It went off perfectly! But, to Henske’s shocked amazement, the client didn’t get the message. In fact, he refused to listen. “No, I’m very happy with you guys, and I don’t want to go anywhere else,” Henske vividly remembered him saying.

When they found out, Henske’s team was more than disappointed. They were downright annoyed.

So, a year later, Henske tried again. This time, the client finally did agree to leave.

But that’s not the end of the story. “He continued to call me for another two years,” said Henske, “just to double-check the advice he was getting from his new advisor.”

With some clients, there is simply no way to win.

When It’s Better To Cut Your Losses
Another example of how it can be better to cut your losses comes from Harold Evensky of Evensky & Katz/Foldes in Miami and Lubbock, Texas.

“My most difficult client was a couple who came in not long after the tech crash,” he recounted. “They were retired and dressed like they had just come out of a GQ makeover.”

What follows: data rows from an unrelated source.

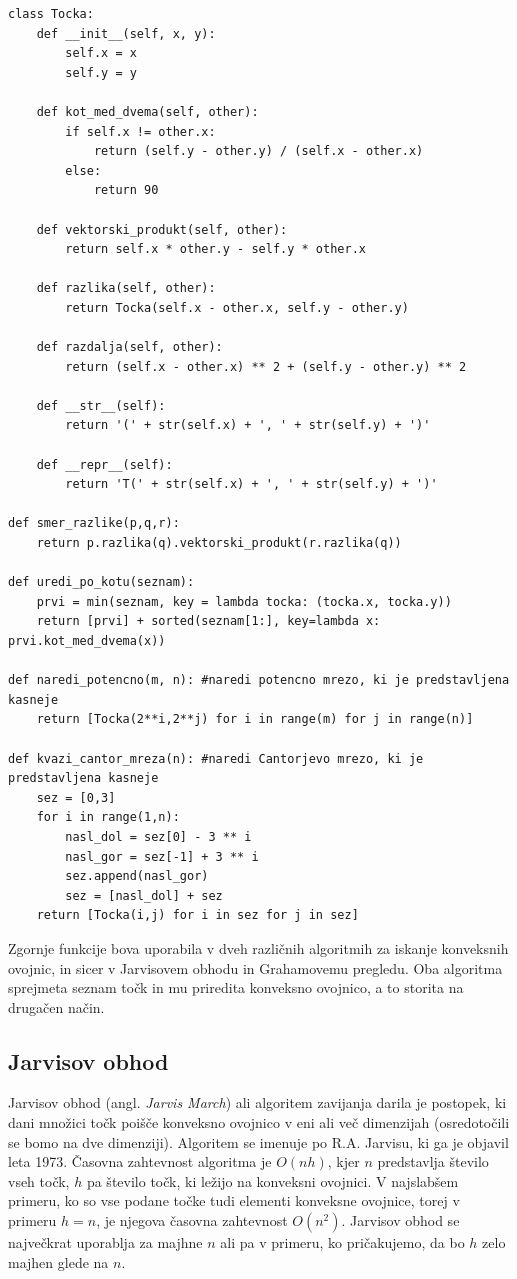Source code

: \documentclass[a4paper]{article}
\begin{document}
\begin{lstlisting}
class Tocka:
    def __init__(self, x, y):
        self.x = x
        self.y = y

    def kot_med_dvema(self, other):
        if self.x != other.x:
            return (self.y - other.y) / (self.x - other.x)
        else:
            return 90

    def vektorski_produkt(self, other):
        return self.x * other.y - self.y * other.x

    def razlika(self, other):
    	return Tocka(self.x - other.x, self.y - other.y)
    
    def razdalja(self, other):
        return (self.x - other.x) ** 2 + (self.y - other.y) ** 2

    def __str__(self):
        return '(' + str(self.x) + ', ' + str(self.y) + ')'

    def __repr__(self):
        return 'T(' + str(self.x) + ', ' + str(self.y) + ')'

def smer_razlike(p,q,r):
    return p.razlika(q).vektorski_produkt(r.razlika(q))

def uredi_po_kotu(seznam):
    prvi = min(seznam, key = lambda tocka: (tocka.x, tocka.y))
    return [prvi] + sorted(seznam[1:], key=lambda x: prvi.kot_med_dvema(x))

def naredi_potencno(m, n): #naredi potencno mrezo, ki je predstavljena kasneje
    return [Tocka(2**i,2**j) for i in range(m) for j in range(n)]

def kvazi_cantor_mreza(n): #naredi Cantorjevo mrezo, ki je predstavljena kasneje
    sez = [0,3]
    for i in range(1,n):
        nasl_dol = sez[0] - 3 ** i
        nasl_gor = sez[-1] + 3 ** i
        sez.append(nasl_gor)
        sez = [nasl_dol] + sez
    return [Tocka(i,j) for i in sez for j in sez]
\end{lstlisting}

Zgornje funkcije bova uporabila v dveh različnih algoritmih za iskanje konveksnih ovojnic, in sicer v Jarvisovem obhodu in Grahamovemu pregledu.
Oba algoritma sprejmeta seznam točk in mu priredita konveksno ovojnico, a to storita na drugačen način.

\newpage
\subsection{Jarvisov obhod}
Jarvisov obhod (angl. \textit{Jarvis March}) ali algoritem zavijanja darila je postopek, ki dani množici točk poišče konveksno ovojnico v eni ali več dimenzijah (osredotočili se 
bomo na dve dimenziji). Algoritem se imenuje po R.A. Jarvisu, ki ga je objavil leta 1973. Časovna zahtevnost algoritma je $O(nh)$, kjer $n$ predstavlja število vseh točk, $h$ pa 
število točk, ki ležijo na konveksni ovojnici. V najslabšem primeru, ko so vse podane točke tudi elementi konveksne ovojnice, torej v primeru $h = n$, je njegova časovna zahtevnost 
$O(n^2)$. Jarvisov obhod se največkrat uporablja za majhne $n$ ali pa v primeru, ko pričakujemo, da bo $h$ zelo majhen glede na $n$.
\end{document}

Their clothes were expensive—tailored suits that fit to a T, he said. The man was wearing an ascot. Yet they were “beside themselves and panicked about their financial situation,” Evensky said.

They and many of their country club friends had invested heavily in hot tech stocks, believing them to be the “pot of gold at the end of the rainbow.” But when the tech bubble burst, the couple had lost more than half of their savings.

Their dismay was certainly understandable.